* [Directions for this task]:
Go line by line through the entries and show those that hold the string "Mode".

━━━ Records supplied ━━━

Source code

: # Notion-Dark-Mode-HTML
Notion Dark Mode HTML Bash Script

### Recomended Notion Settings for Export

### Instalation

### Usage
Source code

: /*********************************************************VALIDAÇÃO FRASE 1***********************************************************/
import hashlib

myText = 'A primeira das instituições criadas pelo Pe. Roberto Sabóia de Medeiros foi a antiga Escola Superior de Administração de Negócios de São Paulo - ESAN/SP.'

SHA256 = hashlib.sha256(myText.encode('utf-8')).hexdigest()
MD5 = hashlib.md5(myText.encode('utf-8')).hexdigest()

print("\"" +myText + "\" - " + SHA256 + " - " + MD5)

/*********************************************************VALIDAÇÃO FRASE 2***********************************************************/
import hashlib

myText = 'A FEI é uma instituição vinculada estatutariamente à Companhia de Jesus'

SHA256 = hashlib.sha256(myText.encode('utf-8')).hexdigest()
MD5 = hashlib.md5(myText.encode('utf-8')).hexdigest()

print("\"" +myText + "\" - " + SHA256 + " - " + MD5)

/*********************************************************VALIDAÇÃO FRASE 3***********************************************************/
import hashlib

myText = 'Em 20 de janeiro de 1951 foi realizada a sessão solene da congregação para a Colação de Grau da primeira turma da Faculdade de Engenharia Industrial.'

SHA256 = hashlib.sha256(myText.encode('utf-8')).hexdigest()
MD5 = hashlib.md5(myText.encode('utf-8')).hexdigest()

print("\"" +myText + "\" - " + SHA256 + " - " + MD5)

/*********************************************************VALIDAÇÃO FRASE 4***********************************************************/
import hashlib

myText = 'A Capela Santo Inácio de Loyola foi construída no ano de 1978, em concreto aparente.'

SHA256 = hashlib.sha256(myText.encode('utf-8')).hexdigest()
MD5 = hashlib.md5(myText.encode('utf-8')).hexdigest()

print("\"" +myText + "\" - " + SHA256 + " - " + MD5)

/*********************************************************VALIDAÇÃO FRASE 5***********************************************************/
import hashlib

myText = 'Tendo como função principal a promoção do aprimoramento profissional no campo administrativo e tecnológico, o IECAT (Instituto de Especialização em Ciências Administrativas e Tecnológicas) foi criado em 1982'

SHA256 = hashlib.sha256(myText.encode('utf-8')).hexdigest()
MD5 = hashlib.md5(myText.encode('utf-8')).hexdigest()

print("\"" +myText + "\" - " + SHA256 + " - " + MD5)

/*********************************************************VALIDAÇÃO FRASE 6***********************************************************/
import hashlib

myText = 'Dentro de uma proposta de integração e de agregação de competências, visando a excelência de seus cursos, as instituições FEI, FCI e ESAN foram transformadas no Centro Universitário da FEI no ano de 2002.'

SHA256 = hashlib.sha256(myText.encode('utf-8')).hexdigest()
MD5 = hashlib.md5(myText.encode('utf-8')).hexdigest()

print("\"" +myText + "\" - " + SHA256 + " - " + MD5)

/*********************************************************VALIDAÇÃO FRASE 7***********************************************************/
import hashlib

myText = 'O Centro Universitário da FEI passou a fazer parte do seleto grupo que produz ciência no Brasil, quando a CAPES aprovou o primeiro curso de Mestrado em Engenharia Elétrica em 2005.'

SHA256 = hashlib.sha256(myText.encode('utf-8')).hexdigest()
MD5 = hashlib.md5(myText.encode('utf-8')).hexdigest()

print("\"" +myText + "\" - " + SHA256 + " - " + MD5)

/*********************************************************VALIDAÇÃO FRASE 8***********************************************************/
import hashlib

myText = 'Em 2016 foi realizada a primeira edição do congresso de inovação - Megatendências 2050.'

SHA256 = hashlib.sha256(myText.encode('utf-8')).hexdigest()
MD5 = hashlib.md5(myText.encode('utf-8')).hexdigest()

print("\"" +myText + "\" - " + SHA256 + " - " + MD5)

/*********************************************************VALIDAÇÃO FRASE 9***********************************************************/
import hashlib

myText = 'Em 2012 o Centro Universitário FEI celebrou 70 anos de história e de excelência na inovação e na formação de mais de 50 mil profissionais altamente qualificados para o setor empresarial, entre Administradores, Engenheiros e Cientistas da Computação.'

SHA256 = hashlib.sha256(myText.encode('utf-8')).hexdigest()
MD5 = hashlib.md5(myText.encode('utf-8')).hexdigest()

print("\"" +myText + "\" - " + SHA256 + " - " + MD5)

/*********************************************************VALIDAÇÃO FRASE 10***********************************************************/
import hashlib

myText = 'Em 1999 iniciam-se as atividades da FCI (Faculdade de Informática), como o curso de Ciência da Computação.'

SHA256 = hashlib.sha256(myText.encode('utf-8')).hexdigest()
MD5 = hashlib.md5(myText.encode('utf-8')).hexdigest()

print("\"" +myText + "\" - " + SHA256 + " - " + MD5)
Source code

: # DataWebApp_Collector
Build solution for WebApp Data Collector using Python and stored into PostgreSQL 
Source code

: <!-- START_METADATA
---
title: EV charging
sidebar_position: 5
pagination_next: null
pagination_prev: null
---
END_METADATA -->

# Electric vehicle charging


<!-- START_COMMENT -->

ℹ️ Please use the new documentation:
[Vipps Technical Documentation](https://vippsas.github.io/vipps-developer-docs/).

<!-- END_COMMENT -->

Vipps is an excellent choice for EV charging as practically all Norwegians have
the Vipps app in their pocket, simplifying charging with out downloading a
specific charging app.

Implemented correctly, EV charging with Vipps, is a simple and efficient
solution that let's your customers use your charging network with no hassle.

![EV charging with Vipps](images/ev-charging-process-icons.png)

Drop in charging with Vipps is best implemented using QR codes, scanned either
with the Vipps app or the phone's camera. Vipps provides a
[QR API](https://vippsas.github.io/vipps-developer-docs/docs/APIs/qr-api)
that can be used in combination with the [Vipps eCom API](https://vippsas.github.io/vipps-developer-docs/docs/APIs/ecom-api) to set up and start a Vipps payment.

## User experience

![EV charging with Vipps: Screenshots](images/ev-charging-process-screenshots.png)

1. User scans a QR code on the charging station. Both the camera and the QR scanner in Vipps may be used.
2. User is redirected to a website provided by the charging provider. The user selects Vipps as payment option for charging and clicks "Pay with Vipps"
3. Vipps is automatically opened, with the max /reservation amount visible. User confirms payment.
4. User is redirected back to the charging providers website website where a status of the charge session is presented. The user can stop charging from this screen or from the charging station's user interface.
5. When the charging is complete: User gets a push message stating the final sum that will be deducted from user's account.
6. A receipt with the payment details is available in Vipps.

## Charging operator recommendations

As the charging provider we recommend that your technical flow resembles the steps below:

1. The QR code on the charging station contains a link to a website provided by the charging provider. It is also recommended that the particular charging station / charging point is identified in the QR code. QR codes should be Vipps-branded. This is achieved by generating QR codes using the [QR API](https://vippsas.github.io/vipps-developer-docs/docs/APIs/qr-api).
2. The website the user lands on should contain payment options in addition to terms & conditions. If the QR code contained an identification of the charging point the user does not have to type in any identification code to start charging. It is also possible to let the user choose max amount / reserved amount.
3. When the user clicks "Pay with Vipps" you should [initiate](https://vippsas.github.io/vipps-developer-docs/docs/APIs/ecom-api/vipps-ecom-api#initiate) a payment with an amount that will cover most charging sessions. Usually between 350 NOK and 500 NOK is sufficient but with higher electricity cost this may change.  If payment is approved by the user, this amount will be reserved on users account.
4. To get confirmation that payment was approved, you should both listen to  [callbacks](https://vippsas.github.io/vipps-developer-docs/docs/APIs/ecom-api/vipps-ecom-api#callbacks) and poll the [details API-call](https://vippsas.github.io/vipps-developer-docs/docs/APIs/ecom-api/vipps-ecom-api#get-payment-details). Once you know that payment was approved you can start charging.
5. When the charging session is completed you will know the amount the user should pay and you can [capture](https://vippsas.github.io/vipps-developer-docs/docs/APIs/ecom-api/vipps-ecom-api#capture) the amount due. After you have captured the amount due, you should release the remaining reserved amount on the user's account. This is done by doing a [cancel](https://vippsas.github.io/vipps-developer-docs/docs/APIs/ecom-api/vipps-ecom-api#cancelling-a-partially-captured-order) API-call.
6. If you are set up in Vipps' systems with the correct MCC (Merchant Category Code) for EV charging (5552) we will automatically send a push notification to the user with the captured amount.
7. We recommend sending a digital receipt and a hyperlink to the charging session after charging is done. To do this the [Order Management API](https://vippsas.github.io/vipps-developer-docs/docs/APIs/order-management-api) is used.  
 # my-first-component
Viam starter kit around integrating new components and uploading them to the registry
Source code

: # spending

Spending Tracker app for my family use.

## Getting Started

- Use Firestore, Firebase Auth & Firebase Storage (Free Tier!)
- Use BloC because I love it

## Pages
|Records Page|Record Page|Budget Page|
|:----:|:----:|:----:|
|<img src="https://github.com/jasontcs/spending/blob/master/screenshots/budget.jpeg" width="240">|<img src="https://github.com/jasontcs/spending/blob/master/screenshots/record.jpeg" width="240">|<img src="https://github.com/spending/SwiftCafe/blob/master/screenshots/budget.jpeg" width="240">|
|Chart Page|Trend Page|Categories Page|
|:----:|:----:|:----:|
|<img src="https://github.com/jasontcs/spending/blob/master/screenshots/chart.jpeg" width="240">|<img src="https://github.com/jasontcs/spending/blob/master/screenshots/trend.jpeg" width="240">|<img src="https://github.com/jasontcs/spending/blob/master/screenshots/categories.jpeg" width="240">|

━━━

* [Answer to this exercise]:
: # Notion-Dark-Mode-HTML
Notion Dark Mode HTML Bash Script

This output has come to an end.